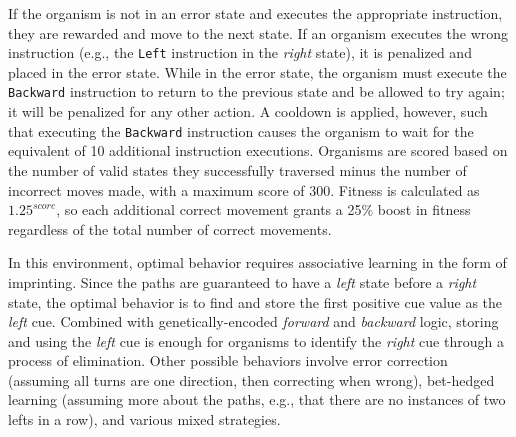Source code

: If the organism is not in an error state and executes the appropriate instruction, they are rewarded and move to the next state. 
If an organism executes the wrong instruction (e.g., the \texttt{Left} instruction in the \textit{right} state), it is penalized and placed in the error state. 
While in the error state, the organism must execute the \texttt{Backward} instruction to return to the previous state and be allowed to try again; it will be penalized for any other action. 
A cooldown is applied, however, such that executing the \texttt{Backward} instruction causes the organism to wait for the equivalent of 10 additional instruction executions.
Organisms are scored based on the number of valid states they successfully traversed minus the number of incorrect moves made, with a maximum score of 300. 
Fitness is calculated as $1.25^{score}$, so each additional correct movement grants a 25\% boost in fitness regardless of the total number of correct movements.



In this environment, optimal behavior requires associative learning in the form of imprinting. 
Since the paths are guaranteed to have a \textit{left} state before a \textit{right} state, the optimal behavior is to find and store the first positive cue value as the \textit{left} cue.
Combined with genetically-encoded \textit{forward} and \textit{backward} logic, storing and using the \textit{left} cue is enough for organisms to identify the \textit{right} cue through a process of elimination. %
Other possible behaviors involve error correction (assuming all turns are one direction, then correcting when wrong), bet-hedged learning (assuming more about the paths, e.g., that there are no instances of two lefts in a row), and various mixed strategies.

:::

_Assignment_
Exact repeat, pictures omitted: give every line from the top of the records down to and including the line with "In this environment, optimal".

_Result_
Source code

: If the organism is not in an error state and executes the appropriate instruction, they are rewarded and move to the next state. 
If an organism executes the wrong instruction (e.g., the \texttt{Left} instruction in the \textit{right} state), it is penalized and placed in the error state. 
While in the error state, the organism must execute the \texttt{Backward} instruction to return to the previous state and be allowed to try again; it will be penalized for any other action. 
A cooldown is applied, however, such that executing the \texttt{Backward} instruction causes the organism to wait for the equivalent of 10 additional instruction executions.
Organisms are scored based on the number of valid states they successfully traversed minus the number of incorrect moves made, with a maximum score of 300. 
Fitness is calculated as $1.25^{score}$, so each additional correct movement grants a 25\% boost in fitness regardless of the total number of correct movements.



In this environment, optimal behavior requires associative learning in the form of imprinting. 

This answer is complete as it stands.